Like that sweet Nolan Ryan tequila sunrise jersey; the Cam Neely sweater with the beloved Coke Bear™; Dave Winfield in the San Diego Burger King special with the 1978 All-Star Game patch; Kevin McHale's road Kelly green without historically inaccurate logos.
That Vince Ferragamo jersey, however, was specially ordered from the team site. I ordered the jersey for a pair of reasons...a) for shits-and-giggles laughs at a fantasy football draft awhile back and, b) he was one of my favorite QBs as little kid because Vince Ferragamo is one of the best QB names ever. While well-known to older fans of the longtime NFL franchise (he QB'd the Rams in their first Super Bowl XIV), he's not on the level with your Kenny Stablers or Fran Tarkentons so you don't run into a lot of his jerseys. Even if he did have this bad-ass SI cover.
In addition to liking out-of-town QBs with cool names when I was a kid, I also liked the state lottery. Though I remember my grandparents getting the late-afternoon phone call every weekday with the winning street numbers, I was born a little too late to play that so I grew up with the MA Lottery. The street number (also known as the street pool) was a lottery run by local bookies and the winning numbers came from a simple formula that was based off of the local track's total handle that afternoon, ensuring that it couldn't be fucked with (at least that we know of). In the Boston-area during the '70s, the handle used to determine the winning numbers came from Sufferin' Downs. Other city's rules may have differed slightly but the gist was the same: you can bet a quarter or half a buck or a sawbuck on your "lucky" number and hope you win.

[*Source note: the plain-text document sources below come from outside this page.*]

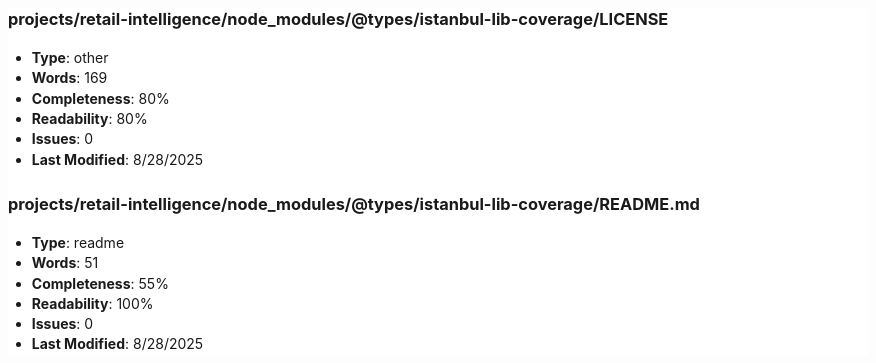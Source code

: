 ### projects/retail-intelligence/node_modules/@types/istanbul-lib-coverage/LICENSE
- **Type**: other
- **Words**: 169
- **Completeness**: 80%
- **Readability**: 80%
- **Issues**: 0
- **Last Modified**: 8/28/2025

### projects/retail-intelligence/node_modules/@types/istanbul-lib-coverage/README.md
- **Type**: readme
- **Words**: 51
- **Completeness**: 55%
- **Readability**: 100%
- **Issues**: 0
- **Last Modified**: 8/28/2025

But because any gambling in which the government doesn't get their cut is deemed illegal, Massachusetts started its first weekly lottery in 1972 with The Game. It eventually expanded to become the The Numbers Game in 1976. Despite MA's huge rake (compared to the wise guys) and the potential to get whacked with taxes on a winner, bettors still flocked to this newfangled offering. The lottery's pari-mutuel system offered much higher payouts that were guaranteed and spelled the beginning of the end for the street number and it was pretty much obsolete by the mid-1980s.
In 1982, Massachusetts began selling Robin Leach-level dreams for $1 a ticket and the name of that game was Megabucks. It was pretty simple. You picked six numbers. If the MA Lottery drew your six ping pong balls, you won the jackpot. And in 1982, the jackpots were life-changing, "hey boss, fuck you, I quit!" amounts. So what's a 10-year-old boy man to do? Find the six numbers that will lead him to the Promised Land.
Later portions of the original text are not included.